Neste trecho do Evangelho de João, Jesus propõe a Simão mudar de nome: Pedro (latim) ou Cefas (grego), alterando assim radicalmente sua identidade. Isso porque em Israel, naquela época, o nome significava a identidade da pessoa. Jesus faz isso para que Simão, agora Pedro, possa encontrar sua própria razão de ser, sua busca pessoal, sua verdadeira vocação. Pedro, que compreendia muito bem as escalas de poder, acaba encontrando no amor – e não no poder – sua verdadeira razão de ser (conforme era a visão de João, o discípulo amado); isso fica claro no Capítulo 21, conhecido como a Redenção de Pedro junto a Jesus.

Neste episódio, no final do Evangelho de João, Pedro está pescando, nu, e o discípulo amado avista o Mestre ressuscitado na terra. Pedro, de forma estranha, se veste (referência ao avental de pastor de Jesus) e se joga no mar com o coração aberto, a fim de encontrar Jesus na praia (mar = campo da missão, missão de servir, de pescar almas). É aí que Jesus lhe pergunta 3 vezes, contrapondo as 3 negações por ele cometidas na noite da prisão de Jesus: “Tu Me amas?”, recontextualizando dessa forma sua relação com o Mestre, agora não mais somente pela hierarquia, mas pelo Amor.

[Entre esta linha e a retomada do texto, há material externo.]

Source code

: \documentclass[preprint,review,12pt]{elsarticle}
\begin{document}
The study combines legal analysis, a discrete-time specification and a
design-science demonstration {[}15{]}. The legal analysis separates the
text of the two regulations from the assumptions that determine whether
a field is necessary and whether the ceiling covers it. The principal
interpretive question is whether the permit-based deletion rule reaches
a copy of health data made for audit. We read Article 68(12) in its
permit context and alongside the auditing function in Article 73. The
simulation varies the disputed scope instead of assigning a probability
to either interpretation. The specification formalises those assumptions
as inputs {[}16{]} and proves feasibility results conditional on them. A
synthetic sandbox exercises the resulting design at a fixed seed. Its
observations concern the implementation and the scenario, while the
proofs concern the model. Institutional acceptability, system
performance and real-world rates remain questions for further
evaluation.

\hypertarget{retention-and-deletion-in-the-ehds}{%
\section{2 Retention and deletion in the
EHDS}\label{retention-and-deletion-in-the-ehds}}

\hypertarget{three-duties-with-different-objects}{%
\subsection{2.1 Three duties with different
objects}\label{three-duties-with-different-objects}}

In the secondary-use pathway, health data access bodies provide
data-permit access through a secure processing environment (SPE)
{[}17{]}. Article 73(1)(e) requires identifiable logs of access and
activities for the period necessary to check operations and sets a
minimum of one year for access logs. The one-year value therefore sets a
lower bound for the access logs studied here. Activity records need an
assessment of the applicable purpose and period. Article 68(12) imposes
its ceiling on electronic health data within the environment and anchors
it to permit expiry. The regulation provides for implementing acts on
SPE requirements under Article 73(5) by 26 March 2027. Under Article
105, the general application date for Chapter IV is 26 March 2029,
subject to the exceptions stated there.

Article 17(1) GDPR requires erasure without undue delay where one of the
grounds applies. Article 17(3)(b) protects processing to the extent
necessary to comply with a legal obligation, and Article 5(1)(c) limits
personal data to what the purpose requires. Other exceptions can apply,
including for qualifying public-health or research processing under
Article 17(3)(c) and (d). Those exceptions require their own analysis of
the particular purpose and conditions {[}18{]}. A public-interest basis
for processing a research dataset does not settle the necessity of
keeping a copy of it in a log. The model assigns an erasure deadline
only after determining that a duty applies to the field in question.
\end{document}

Pedro, então, assume a missão, o pastoreio de Jesus. Adquire uma força descomunal, cheio do Espírito Santo, e arrasta a rede cheia de peixes, sozinho. Ao contrário de quando conheceu o Senhor na praia, esta rede não se rompe – de forma que ele não perde nenhum peixe, nenhum “homem” pescado, representando então o verdadeiro nascimento da Igreja, sob a liderança e a força de Pedro, liderança essa que é sua verdadeira vocação.

Além de Mateus e João, também em Lucas 22, 31-32 podemos constatar a vocação de Pedro: ”Simão, Simão, eis que Satanás pediu insistentemente para vos peneirar como trigo; Eu, porém, orei por ti, a fim de que tua fé não desfaleça. Quando, porém, te converteres, confirma teus irmãos”.

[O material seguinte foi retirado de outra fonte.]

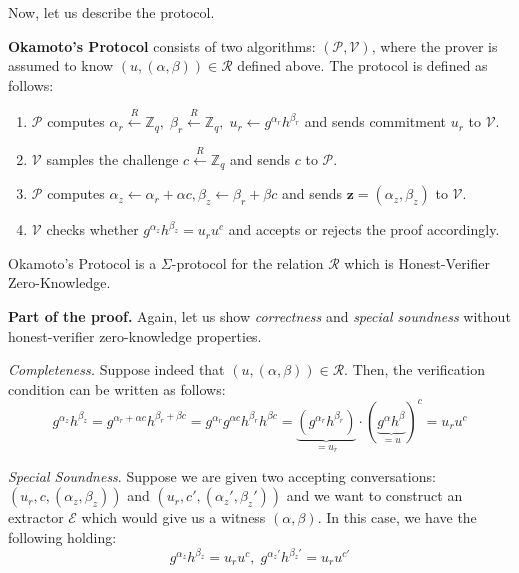 \documentclass[../lecture-notes.tex]{subfiles}
\begin{document}
Now, let us describe the protocol.

\begin{definition}
    \textbf{Okamoto's Protocol} consists of two algorithms: $(\mathcal{P}, \mathcal{V})$, where the prover is assumed to know $(u,(\alpha,\beta)) \in \mathcal{R}$ defined above. The protocol is defined as follows:
    \begin{enumerate}
        \item $\mathcal{P}$ computes $\alpha_r \xleftarrow{R} \mathbb{Z}_q, \; \beta_r \xleftarrow{R} \mathbb{Z}_q, \; u_r \gets g^{\alpha_r}h^{\beta_r}$ and sends commitment $u_r$ to $\mathcal{V}$.
        \item $\mathcal{V}$ samples the challenge $c \xleftarrow{R} \mathbb{Z}_q$ and sends $c$ to $\mathcal{P}$.
        \item $\mathcal{P}$ computes $\alpha_z \gets \alpha_r + \alpha c, \beta_z \gets \beta_r + \beta c$ and sends $\mathbf{z} = (\alpha_z,\beta_z)$ to $\mathcal{V}$.
        \item $\mathcal{V}$ checks whether $g^{\alpha_z}h^{\beta_z} = u_r u^c$ and accepts or rejects the proof accordingly.
    \end{enumerate}
\end{definition}

\begin{theorem}
    Okamoto's Protocol is a $\Sigma$-protocol for the relation $\mathcal{R}$ which is Honest-Verifier Zero-Knowledge.
\end{theorem}

\textbf{Part of the proof.} Again, let us show \textit{correctness} and \textit{special soundness} without honest-verifier zero-knowledge properties.

\textit{Completeness.} Suppose indeed that $(u,(\alpha,\beta)) \in \mathcal{R}$. Then, the verification condition can be written as follows:
\begin{equation*}
    g^{\alpha_z}h^{\beta_z} = g^{\alpha_r + \alpha c}h^{\beta_r + \beta c} = g^{\alpha_r}g^{\alpha c}h^{\beta_r}h^{\beta c} = \underbrace{(g^{\alpha_r}h^{\beta_r})}_{=u_r} \cdot (\underbrace{g^{\alpha}h^{\beta}}_{=u})^c = u_r u^c
\end{equation*}

\textit{Special Soundness}. Suppose we are given two accepting conversations: $(u_r,c,(\alpha_z,\beta_z))$ and $(u_r,c',(\alpha_z',\beta_z'))$ and we want to construct an extractor $\mathcal{E}$ which would give us a witness $(\alpha,\beta)$. In this case, we have the following holding:
\begin{equation*}
    g^{\alpha_z}h^{\beta_z} = u_r u^c, \; g^{\alpha_z'}h^{\beta_z'} = u_r u^{c'}
\end{equation*}
\end{document}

A contribuição de Pedro nos Evangelhos

Teoricamente Pedro era analfabeto. Mesmo que não fosse, falava aramaico e não grego, língua em que a grande maioria dos textos bíblicos foi originalmente escrita.

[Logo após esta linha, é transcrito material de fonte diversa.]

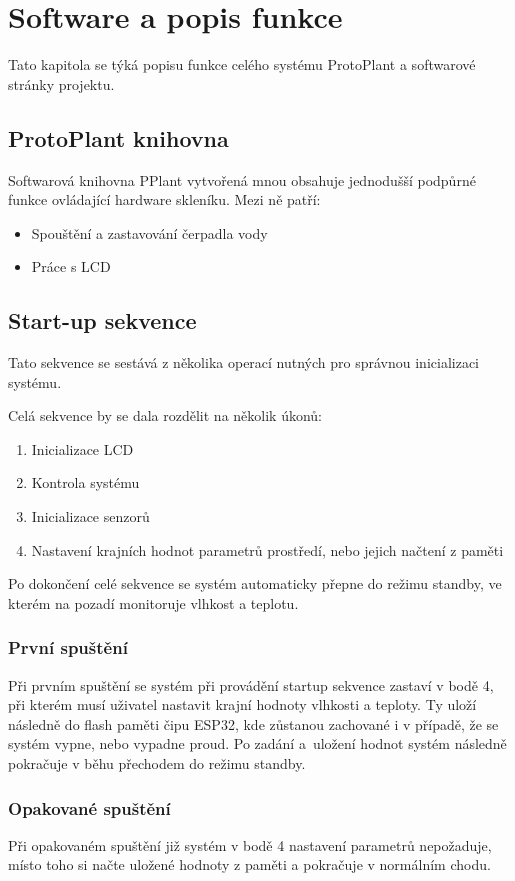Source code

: \chapter{Software a popis funkce}
Tato kapitola se týká popisu funkce celého systému ProtoPlant a softwarové stránky projektu.

\section{ProtoPlant knihovna}
Softwarová knihovna PPlant vytvořená mnou obsahuje jednodušší podpůrné funkce ovládající hardware skleníku.
Mezi ně patří:
\begin{itemize}
    \item Spouštění a zastavování čerpadla vody
    \item Práce s LCD
\end{itemize}

\section{Start-up sekvence}
Tato sekvence se sestává z několika operací nutných pro správnou inicializaci systému.

Celá sekvence by se dala rozdělit na několik úkonů:
\begin{enumerate}
    \item Inicializace LCD
    \item Kontrola systému
    \item Inicializace senzorů
    \item Nastavení krajních hodnot parametrů prostředí, nebo jejich načtení z paměti
\end{enumerate}
Po dokončení celé sekvence se systém automaticky přepne do režimu standby, ve kterém na pozadí monitoruje vlhkost a teplotu.

\subsection{První spuštění}
Při prvním spuštění se systém při provádění startup sekvence zastaví v bodě 4, při kterém musí uživatel nastavit krajní hodnoty vlhkosti a teploty.
Ty uloží následně do flash paměti čipu ESP32, kde zůstanou zachované i v případě, že se systém vypne, nebo vypadne proud.
Po zadání a~uložení hodnot systém následně pokračuje v běhu přechodem do režimu standby.

\subsection{Opakované spuštění}
Při opakovaném spuštění již systém v bodě 4 nastavení parametrů nepožaduje, místo toho si načte uložené hodnoty z paměti a pokračuje v normálním chodu.

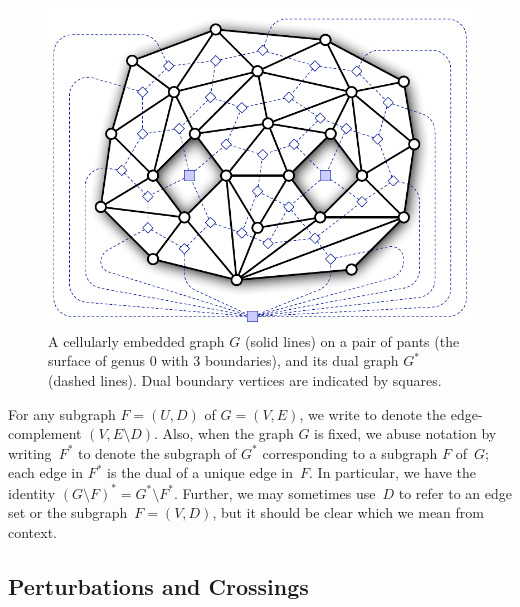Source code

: \documentclass[letterpaper,review]{siamart190516}
\begin{document}
\begin{figure}[htb]
\centering
\includegraphics[scale=0.45]{Fig/pants}
\caption{A cellularly embedded graph $G$ (solid lines) on a pair of pants (the surface of genus 0 with 3 boundaries), and its dual graph $G^*$ (dashed lines).  Dual boundary vertices are indicated by squares.}
\label{fig:duality}
\end{figure}
 
For any subgraph $F = (U,D)$ of $G = (V,E)$, we write  to denote the edge-complement $(V, {E\setminus D})$.  Also, when the graph $G$ is fixed, we abuse notation by writing~$F^*$ to denote the subgraph of $G^*$ corresponding to a subgraph $F$ of~$G$; each edge in $F^*$ is the dual of a unique edge in~$F$.  In particular, we have the identity $(G\setminus F)^* = G^* \setminus F^*$.
Further, we may sometimes use~$D$ to refer to an edge set or the subgraph~$F = (V, D)$,
but it should be clear which we mean from context.

\subsection{Perturbations and Crossings}
\label{SS:perturb}
\end{document}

Assim, os textos bíblicos atribuídos a Pedro, na verdade, foram provavelmente inspirados por Pedro, como referência. O mesmo vale para o Evangelho de São Marcos, o primeiro, mais histórico e mais curto dos Evangelhos, escrito por volta do ano 50 d.C., por Marcos, discípulo mais evidente de Pedro.

São atribuídos a Pedro, no Novo Testamento, os seguintes textos: a “Primeira” e a “Segunda Epístola de São Pedro“. Outros textos apócrifos também foram atribuídos a ele, sem gozar da mesma credibilidade ou visão teológica daqueles que entraram formalmente no cânon católico. Dentre eles, estão o Evangelho de Pedro, o Apocalipse de Pedro, o Apocalipse Gnóstico de Pedro e diferentes livros sobre os Atos de Pedro, todos geralmente aceitos por historiadores como não sendo de sua autoria ou mesmo alinhados à sua visão teológica (configurando-se, portanto, claramente como fraudes histórico-teológicas).